This post is inverted: each section is a pattern that looks like DevOps but isn’t, with the concrete dodge this project uses.

Smell 1: cleartext passwords in the README

A common tutorial:

1
2
3
4
airflow users create \
--username admin \
--password admin123 \
...

Readers copy → deploy → public 8080 → crypto miners by morning.

This project’s README deliberately omits --password:

1
2
3
4
5
6
7
8
airflow users create \
--username admin \
--firstname Admin \
--lastname User \
--role Admin \
--email admin@example.com
# Omit --password so Airflow prompts you interactively;
# never commit or paste credentials. Rotate immediately after first login.

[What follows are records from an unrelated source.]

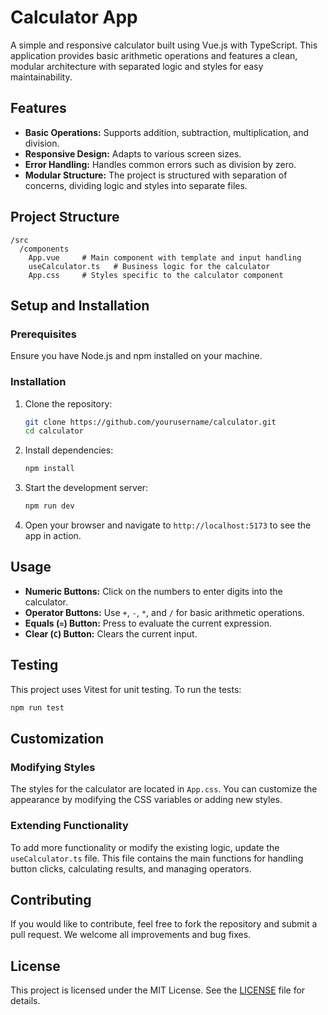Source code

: # Calculator App

A simple and responsive calculator built using Vue.js with TypeScript. This application provides basic arithmetic operations and features a clean, modular architecture with separated logic and styles for easy maintainability.

## Features

- **Basic Operations:** Supports addition, subtraction, multiplication, and division.
- **Responsive Design:** Adapts to various screen sizes.
- **Error Handling:** Handles common errors such as division by zero.
- **Modular Structure:** The project is structured with separation of concerns, dividing logic and styles into separate files.

## Project Structure

```
/src
  /components
    App.vue     # Main component with template and input handling
    useCalculator.ts   # Business logic for the calculator
    App.css     # Styles specific to the calculator component
```

## Setup and Installation

### Prerequisites

Ensure you have Node.js and npm installed on your machine.

### Installation

1. Clone the repository:

   ```bash
   git clone https://github.com/yourusername/calculator.git
   cd calculator
   ```

2. Install dependencies:

   ```bash
   npm install
   ```

3. Start the development server:

   ```bash
   npm run dev
   ```

4. Open your browser and navigate to `http://localhost:5173` to see the app in action.

## Usage

- **Numeric Buttons:** Click on the numbers to enter digits into the calculator.
- **Operator Buttons:** Use `+`, `-`, `*`, and `/` for basic arithmetic operations.
- **Equals (`=`) Button:** Press to evaluate the current expression.
- **Clear (`C`) Button:** Clears the current input.

## Testing

This project uses Vitest for unit testing. To run the tests:

```bash
npm run test
```

## Customization

### Modifying Styles

The styles for the calculator are located in `App.css`. You can customize the appearance by modifying the CSS variables or adding new styles.

### Extending Functionality

To add more functionality or modify the existing logic, update the `useCalculator.ts` file. This file contains the main functions for handling button clicks, calculating results, and managing operators.

## Contributing

If you would like to contribute, feel free to fork the repository and submit a pull request. We welcome all improvements and bug fixes.

## License

This project is licensed under the MIT License. See the [LICENSE](LICENSE) file for details.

Airflow prompts interactively — the password never lands in shell history, screenshots, or docs.

Smell 2: 0.0.0.0/0 left on a “temporary” rule

A lot of projects set source_ranges = ["0.0.0.0/0"] during debugging and forget to roll it back. An Airflow 8080 open to the internet is effectively a time bomb.

This project makes the CIDR a required variable with no default:

1
2
3
4
variable "admin_cidr" {
description = "CIDR allowed to reach the Airflow webserver on :8080 (e.g. 203.0.113.4/32)."
type = string
}

Every apply must pass -var="admin_cidr=..." explicitly. Removes “forgot to flip it back” at the language level.

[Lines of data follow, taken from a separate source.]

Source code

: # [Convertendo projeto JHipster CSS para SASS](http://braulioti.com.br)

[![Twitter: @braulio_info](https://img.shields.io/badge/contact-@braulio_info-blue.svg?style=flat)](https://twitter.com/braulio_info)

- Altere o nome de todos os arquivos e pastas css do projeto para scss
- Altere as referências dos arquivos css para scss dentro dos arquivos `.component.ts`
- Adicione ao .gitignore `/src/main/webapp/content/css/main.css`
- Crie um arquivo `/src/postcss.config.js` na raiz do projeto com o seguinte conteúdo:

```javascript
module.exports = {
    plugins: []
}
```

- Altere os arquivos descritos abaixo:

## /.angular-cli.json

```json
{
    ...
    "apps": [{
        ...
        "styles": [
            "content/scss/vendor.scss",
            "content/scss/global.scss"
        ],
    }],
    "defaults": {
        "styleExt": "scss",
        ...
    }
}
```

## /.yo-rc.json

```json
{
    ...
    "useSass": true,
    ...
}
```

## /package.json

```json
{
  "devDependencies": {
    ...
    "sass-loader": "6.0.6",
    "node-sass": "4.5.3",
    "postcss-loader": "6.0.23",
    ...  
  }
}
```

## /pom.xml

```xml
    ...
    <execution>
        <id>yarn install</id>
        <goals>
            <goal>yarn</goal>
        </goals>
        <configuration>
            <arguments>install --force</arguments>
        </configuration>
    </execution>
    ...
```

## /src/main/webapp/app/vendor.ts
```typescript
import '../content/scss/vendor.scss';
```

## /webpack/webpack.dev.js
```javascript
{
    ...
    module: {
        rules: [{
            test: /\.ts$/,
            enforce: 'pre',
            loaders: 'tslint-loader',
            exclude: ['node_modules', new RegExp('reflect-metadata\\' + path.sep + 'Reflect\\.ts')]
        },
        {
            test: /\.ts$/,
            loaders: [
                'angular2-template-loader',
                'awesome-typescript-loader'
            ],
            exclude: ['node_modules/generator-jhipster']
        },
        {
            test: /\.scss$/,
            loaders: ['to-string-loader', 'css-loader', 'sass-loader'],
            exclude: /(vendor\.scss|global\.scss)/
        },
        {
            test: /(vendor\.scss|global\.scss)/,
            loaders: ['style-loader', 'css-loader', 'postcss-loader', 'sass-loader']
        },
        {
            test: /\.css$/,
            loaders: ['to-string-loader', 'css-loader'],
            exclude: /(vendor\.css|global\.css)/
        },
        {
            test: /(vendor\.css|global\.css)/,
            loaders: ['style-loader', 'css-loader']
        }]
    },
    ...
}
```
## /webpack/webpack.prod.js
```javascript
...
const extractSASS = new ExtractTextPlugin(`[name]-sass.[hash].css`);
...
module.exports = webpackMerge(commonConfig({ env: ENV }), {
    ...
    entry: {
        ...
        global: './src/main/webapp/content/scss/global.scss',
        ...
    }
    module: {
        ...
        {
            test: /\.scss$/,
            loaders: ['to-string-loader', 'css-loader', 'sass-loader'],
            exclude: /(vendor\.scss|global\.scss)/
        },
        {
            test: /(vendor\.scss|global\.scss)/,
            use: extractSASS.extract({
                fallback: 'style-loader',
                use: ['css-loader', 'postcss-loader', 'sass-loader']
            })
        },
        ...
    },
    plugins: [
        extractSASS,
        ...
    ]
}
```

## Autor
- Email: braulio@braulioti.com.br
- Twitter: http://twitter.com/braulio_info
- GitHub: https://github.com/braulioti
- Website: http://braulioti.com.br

Smell 3: terraform apply without a plan

A trendy but dangerous CI pattern: terraform apply -auto-approve. This project’s README keeps them separate:

1
2
terraform plan  -var="project_id=$GCP_PROJECT_ID" -var="admin_cidr=$ADMIN_CIDR"
terraform apply -var="project_id=$GCP_PROJECT_ID" -var="admin_cidr=$ADMIN_CIDR"

Combined with prevent_destroy, anything unexpected is blocked at plan time. Two layers of safety net beat one.

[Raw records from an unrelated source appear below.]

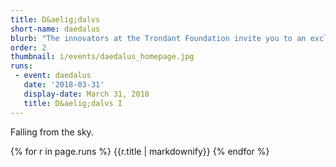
 ```yaml
---
title: D&aelig;dalvs
short-name: daedalus
blurb: "The innovators at the Trondant Foundation invite you to an exclusive unboxing. Experience the cosmic disruption of realizing nobody’s in charge."
order: 2
thumbnail: i/events/daedalus_homepage.jpg
runs:
 - event: daedalus
   date: '2018-03-31'
   display-date: March 31, 2018
   title: D&aelig;dalvs I
---
```


Falling from the sky.

{% for r in page.runs %}
	{{r.title | markdownify}}
{% endfor %}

Smell 4: shipping the SA key to the VM

A common workflow: generate key.json locally → scp to the VM → set GOOGLE_APPLICATION_CREDENTIALS.

Problems:

  • A key sits on disk for the VM’s lifetime; rotation is painful
  • VM compromise → key leaks → whole project blast radius

This project uses VM-attached SA (main.tf):

1
2
3
4
5
6
7
resource "google_compute_instance" "airflow_vm" {
...
service_account {
email = google_service_account.airflow_sa.email
scopes = ["cloud-platform"]
}
}

The VM gets tokens via the metadata server. There is no key file to leak. Replacing the VM is the rotation.

Smell 5: “validation” means terraform validate

terraform validate only catches syntax. This project’s CI runs three checks per stack:

1
2
3
- run: terraform -chdir=nyc_taxi_pipeline/terraform fmt -check
- run: terraform -chdir=nyc_taxi_pipeline/terraform init -backend=false
- run: terraform -chdir=nyc_taxi_pipeline/terraform validate

fmt -check catches formatting drift, init -backend=false pulls providers, validate checks resource schema. Three steps, under 30 seconds, and 80% of PR-level mistakes die there.

Python side:

1
2
- run: ruff check nyc_taxi_pipeline/airflow
- run: pytest nyc_taxi_pipeline/airflow

dbt side:

1
- run: dbt parse --no-version-check

Each layer gets the cheapest possible static check — far more realistic than a big e2e suite.

Smell 6: terraform.tfstate committed to Git

Search GitHub and you’ll find plenty of public repos with terraform.tfstate in them. tfstate contains resource IDs, public IPs, SA emails — a recon goldmine.

This project’s .gitignore excludes them up front:

1
2
3
*.tfstate
*.tfstate.*
.terraform/

And mandates remote state:

1
backend "gcs" { prefix = "tfstate/cabstream" }

Checklist

Before calling a new project “DevOps-done”:

  • No cleartext passwords or tokens in README/tutorials
  • Open-port CIDR is a required variable with no default
  • terraform plan and apply are separate steps
  • VMs use attached SAs, no key files
  • CI runs fmt / validate / lint / unit tests, each under 30s
  • tfstate lives in a remote backend; local versions are gitignored

Six checks ticked, and you’re past 80% of projects that “look DevOps”.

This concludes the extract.